Barbara Lopez, city deputy finance director, explains.
“By passing the tax onto its customers, it has generated additional gross receipts that are then subject to the tax,” Lopez said in an email. “This creates the perceived difference between the stated rate of the municipal utility tax and the effective rate to the customer.”
State law allows cities to collect the tax based on the additional revenue.
Jim Hutchinson, an area municipal services manager for Republic Services, said court rulings have backed up the way cities collect utility taxes.
“A city can do a tax on a tax,” he said in a phone interview.
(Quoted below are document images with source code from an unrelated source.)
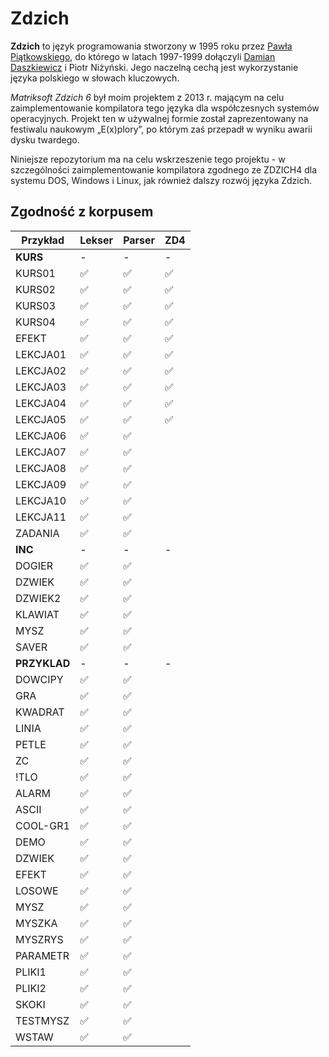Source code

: # Zdzich
**Zdzich** to język programowania stworzony w 1995 roku przez [Pawła Piątkowskiego](https://github.com/cosi1), do którego w latach 1997-1999 dołączyli [Damian Daszkiewicz](https://github.com/DamianDaszkiewicz) i Piotr Niżyński.
Jego naczelną cechą jest wykorzystanie języka polskiego w słowach kluczowych.

*Matriksoft Zdzich 6* był moim projektem z 2013 r. mającym na celu zaimplementowanie kompilatora tego języka dla współczesnych systemów operacyjnych.
Projekt ten w używalnej formie został zaprezentowany na festiwalu naukowym „E(x)plory”, po którym zaś przepadł w wyniku awarii dysku twardego.

Niniejsze repozytorium ma na celu wskrzeszenie tego projektu - w szczególności zaimplementowanie kompilatora zgodnego ze ZDZICH4 dla systemu DOS, Windows i Linux, jak również dalszy rozwój języka Zdzich.

## Zgodność z korpusem
| Przykład | Lekser | Parser | ZD4 |
| -------- | ------ | ------ | --- |
| **KURS** | - | - | - |
| KURS01 | ✅ | ✅ | ✅ |
| KURS02 | ✅ | ✅ | ✅ |
| KURS03 | ✅ | ✅ | ✅ |
| KURS04 | ✅ | ✅ | ✅ |
| EFEKT | ✅ | ✅ | ✅ |
| LEKCJA01 | ✅ | ✅ | ✅ |
| LEKCJA02 | ✅ | ✅ | ✅ |
| LEKCJA03 | ✅ | ✅ | ✅ |
| LEKCJA04 | ✅ | ✅ | ✅ |
| LEKCJA05 | ✅ | ✅ | ✅ |
| LEKCJA06 | ✅ | ✅ |
| LEKCJA07 | ✅ | ✅ |
| LEKCJA08 | ✅ | ✅ |
| LEKCJA09 | ✅ | ✅ |
| LEKCJA10 | ✅ | ✅ |
| LEKCJA11 | ✅ | ✅ |
| ZADANIA | ✅ | ✅ |
| **INC** | - | - | - |
| DOGIER | ✅ | ✅ |
| DZWIEK | ✅ | ✅ |
| DZWIEK2 | ✅ | ✅ |
| KLAWIAT | ✅ | ✅ |
| MYSZ | ✅ | ✅ |
| SAVER | ✅ | ✅ |
| **PRZYKLAD** | - | - | - |
| DOWCIPY | ✅ | ✅ |
| GRA | ✅ | ✅ |
| KWADRAT | ✅ | ✅ |
| LINIA | ✅ | ✅ |
| PETLE | ✅ | ✅ |
| ZC | ✅ | ✅ |
| !TLO | ✅ | ✅ |
| ALARM | ✅ | ✅ |
| ASCII | ✅ | ✅ |
| COOL-GR1 | ✅ | ✅ |
| DEMO | ✅ | ✅ |
| DZWIEK | ✅ | ✅ |
| EFEKT | ✅ | ✅ |
| LOSOWE | ✅ | ✅ |
| MYSZ | ✅ | ✅ |
| MYSZKA | ✅ | ✅ |
| MYSZRYS | ✅ | ✅ |
| PARAMETR | ✅ | ✅ |
| PLIKI1 | ✅ | ✅ |
| PLIKI2 | ✅ | ✅ |
| SKOKI | ✅ | ✅ |
| TESTMYSZ | ✅ | ✅ |
| WSTAW | ✅ | ✅ |
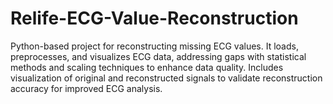 # Relife-ECG-Value-Reconstruction
 Python-based project for reconstructing missing ECG values. It loads, preprocesses, and visualizes ECG data, addressing gaps with statistical methods and scaling techniques to enhance data quality. Includes visualization of original and reconstructed signals to validate reconstruction accuracy for improved ECG analysis.
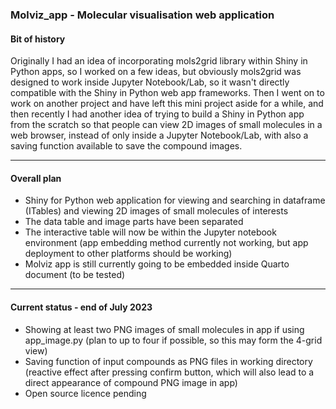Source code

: ### Molviz_app - Molecular visualisation web application

#### **Bit of history**
Originally I had an idea of incorporating mols2grid library within Shiny in Python apps, so I worked on a few ideas, but obviously mols2grid was designed to work inside Jupyter Notebook/Lab, so it wasn't directly compatible with the Shiny in Python web app frameworks. Then I went on to work on another project and have left this mini project aside for a while, and then recently I had another idea of trying to build a Shiny in Python app from the scratch so that people can view 2D images of small molecules in a web browser, instead of only inside a Jupyter Notebook/Lab, with also a saving function available to save the compound images.

---

#### **Overall plan**
- Shiny for Python web application for viewing and searching in dataframe (ITables) and viewing 2D images of small molecules of interests
- The data table and image parts have been separated
- The interactive table will now be within the Jupyter notebook environment (app embedding method currently not working, but app deployment to other platforms should be working)
- Molviz app is still currently going to be embedded inside Quarto document (to be tested)

---

#### **Current status - end of July 2023**
- Showing at least two PNG images of small molecules in app if using app_image.py (plan to up to four if possible, so this may form the 4-grid view)
- Saving function of input compounds as PNG files in working directory (reactive effect after pressing confirm button, which will also lead to a direct appearance of compound PNG image in app)
- Open source licence pending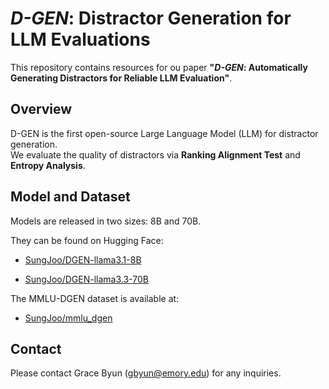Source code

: # *D-GEN*: Distractor Generation for LLM Evaluations

This repository contains resources for ou paper **"*D-GEN*: Automatically Generating Distractors for Reliable LLM Evaluation"**.

## Overview

D-GEN is the first open-source Large Language Model (LLM) for distractor generation.  
We evaluate the quality of distractors via **Ranking Alignment Test** and **Entropy Analysis**.

## Model and Dataset
Models are released in two sizes: 8B and 70B.

They can be found on Hugging Face:  

- [SungJoo/DGEN-llama3.1-8B](https://huggingface.co/SungJoo/DGEN-llama3.1-8B)  

- [SungJoo/DGEN-llama3.3-70B](https://huggingface.co/SungJoo/DGEN-llama3.3-70B)

The MMLU-DGEN dataset is available at:  

- [SungJoo/mmlu_dgen](https://huggingface.co/datasets/SungJoo/mmlu_dgen)


## Contact 

Please contact Grace Byun (gbyun@emory.edu) for any inquiries.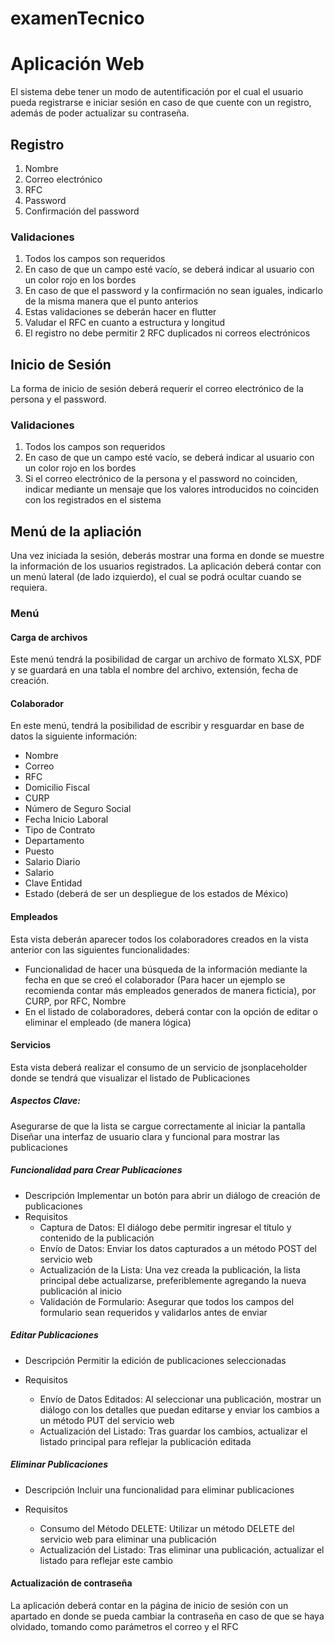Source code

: # examenTecnico
# Aplicación Web
El sistema debe tener un modo de autentificación por el cual el usuario pueda registrarse
e iniciar sesión en caso de que cuente con un registro, además de poder actualizar su
contraseña.

## Registro
1. Nombre
2. Correo electrónico
3. RFC
4. Password
5. Confirmación del password

### Validaciones
1. Todos los campos son requeridos
2. En caso de que un campo esté vacío, se deberá indicar al usuario con un color rojo en los bordes
3. En caso de que el password y la confirmación no sean iguales, indicarlo de la misma manera que el punto anterios
4. Estas validaciones se deberán hacer en flutter
5. Valudar el RFC en cuanto a estructura y longitud
6. El registro no debe permitir 2 RFC duplicados ni correos electrónicos

## Inicio de Sesión
La forma de inicio de sesión deberá requerir el correo electrónico de la persona y el
password.

### Validaciones
1. Todos los campos son requeridos
2. En caso de que un campo esté vacío, se deberá indicar al usuario con un color rojo en los bordes
3. Si el correo electrónico de la persona y el password no coinciden, indicar mediante un mensaje que los valores introducidos no coinciden con los registrados en el sistema

## Menú de la apliación
Una vez iniciada la sesión, deberás mostrar una forma en donde se muestre la información de los usuarios registrados.
La aplicación deberá contar con un menú lateral (de lado izquierdo), el cual se podrá ocultar cuando se requiera.

### Menú
#### Carga de archivos 
Este menú tendrá la posibilidad de cargar un archivo de formato XLSX, PDF y se guardará en una tabla el nombre del archivo, extensión, fecha de creación.
#### Colaborador
En este menú, tendrá la posibilidad de escribir y resguardar en base de datos la siguiente información:
* Nombre
* Correo
* RFC
* Domicilio Fiscal
* CURP
* Número de Seguro Social
* Fecha Inicio Laboral
* Tipo de Contrato
* Departamento
* Puesto
* Salario Diario
* Salario
* Clave Entidad
* Estado (deberá de ser un despliegue de los estados de México)

#### Empleados
Esta vista deberán aparecer todos los colaboradores creados en la vista anterior con las siguientes funcionalidades:
  * Funcionalidad de hacer una búsqueda de la información mediante la fecha en que se creó el colaborador (Para hacer un ejemplo se recomienda contar más empleados generados de manera ficticia), por CURP, por RFC, Nombre
  * En el listado de colaboradores, deberá contar con la opción de editar o eliminar el empleado (de manera lógica)

#### Servicios
Esta vista deberá realizar el consumo de un servicio de jsonplaceholder donde se tendrá que visualizar el listado de Publicaciones

##### Aspectos Clave:
Asegurarse de que la lista se cargue correctamente al iniciar la pantalla
Diseñar una interfaz de usuario clara y funcional para mostrar las publicaciones

##### Funcionalidad para Crear Publicaciones
- Descripción
Implementar un botón para abrir un diálogo de creación de publicaciones
- Requisitos
  * Captura de Datos: El diálogo debe permitir ingresar el título y contenido de la publicación
  * Envío de Datos: Enviar los datos capturados a un método POST del servicio web
  * Actualización de la Lista: Una vez creada la publicación, la lista principal debe actualizarse, preferiblemente agregando la nueva publicación al inicio
  * Validación de Formulario: Asegurar que todos los campos del formulario sean requeridos y validarlos antes de enviar

##### Editar Publicaciones
- Descripción
Permitir la edición de publicaciones seleccionadas

- Requisitos
  * Envío de Datos Editados: Al seleccionar una publicación, mostrar un diálogo con los detalles que puedan editarse y enviar los cambios a un método PUT del servicio web
  * Actualización del Listado: Tras guardar los cambios, actualizar el listado principal para reflejar la publicación editada

##### Eliminar Publicaciones
- Descripción
Incluir una funcionalidad para eliminar publicaciones

- Requisitos
    * Consumo del Método DELETE: Utilizar un método DELETE del servicio web para eliminar una publicación
    * Actualización del Listado: Tras eliminar una publicación, actualizar el listado para reflejar este cambio
 
#### Actualización de contraseña
La aplicación deberá contar en la página de inicio de sesión con un apartado en donde se pueda cambiar la contraseña en caso de que se haya olvidado, tomando como parámetros el correo y el RFC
Morgan appreciates she now knows how the tax works. But she still doesn’t like it.
“In the end, it still seems wrong to me,” Morgan said. “I am familiar with factoring out taxes collected so as to be charged and pay tax on the base income, so for us all to be charged tax on the tax we already paid… it does not sit right.”
Kent, similar to other Washington cities, taxes cable, telephone, cellphone and electric companies at the 6 percent allowed under state law. That rate can only go higher if voters approve an increase.
But the state sets no limit on the rates cities tax for garbage, water and sewer.
The Kent City Council approved a garbage tax hike to 18.4 percent from 7.8 percent in 2014. That brings in about $3 million per year for street maintenance in neighborhoods. The council approved three years ago a 6 percent tax on cable television bills to raise about $1.3 million per year for information technology staff and equipment.
Cities have turned to the new taxes and higher taxes to help bring in more revenue after voters in 2001 approved a 1 percent cap on property tax increases each year by jurisdictions. In the 1990s, cities and counties could raise the property tax rate as much as 6 percent per year.
Morgan contacted the city and Republic Services to ask about the garbage tax and the 4 percent difference.
“They basically are saying that the company charges and collects the tax, but that instead of that being considered a pass through, they then are required to show it as revenue and are then taxed by the city on the entire revenue amount,” Morgan said.
Other residents also have contacted city staff about the garbage tax.
“We have received a number of questions/concerns regarding calculation of the solid waste utility tax,” Lopez said. “To my knowledge, we rarely receive similar questions/concerns for other utilities.”
It can be difficult for customers to look at a bill and figure out the fees and taxes. Lopez said the city recommends that businesses list the tax amount on customer billings as “Effect of city tax.” Some companies simply list a charge.
The Municipal Research and Services Center (MRSC), a nonprofit organization that helps local governments across Washington by providing legal and policy guidance on any topic, suggests on its website that only the dollar amount be listed for utility taxes and not the percentage because the city tax rate wouldn’t match up to the fee.
MRSC used an example of a 10 percent city utility tax on $100 that customers would assume to be a $10 fee. But because that money collected is considered additional revenue, the tax line ends up at $11.11.
“If customers do the math and determine that the actual markup percentage is 11.11 percent, that is an accurate conclusion when they multiply the percentage by the amount excluding the tax itself,” according to the MRSC. “However, if the rate of the city utility tax is already widely known in the community, such an approach might still engender some confusion and mistrust.”
Morgan certainly considered herself confused when she compared Kent’s garbage tax rate to what’s actually charged. She’s also unsure just how much all of the explanations helped and just because it’s legal, whether it’s right.
“I personally still find it wrong, as it seems to me that the tax should be a pass through,” she said. “I get that it is their tax that they are allowed to obtain from us (versus a tax on us). But why we pay it and they consider it income and then charge us again, that part I still find sketchy.”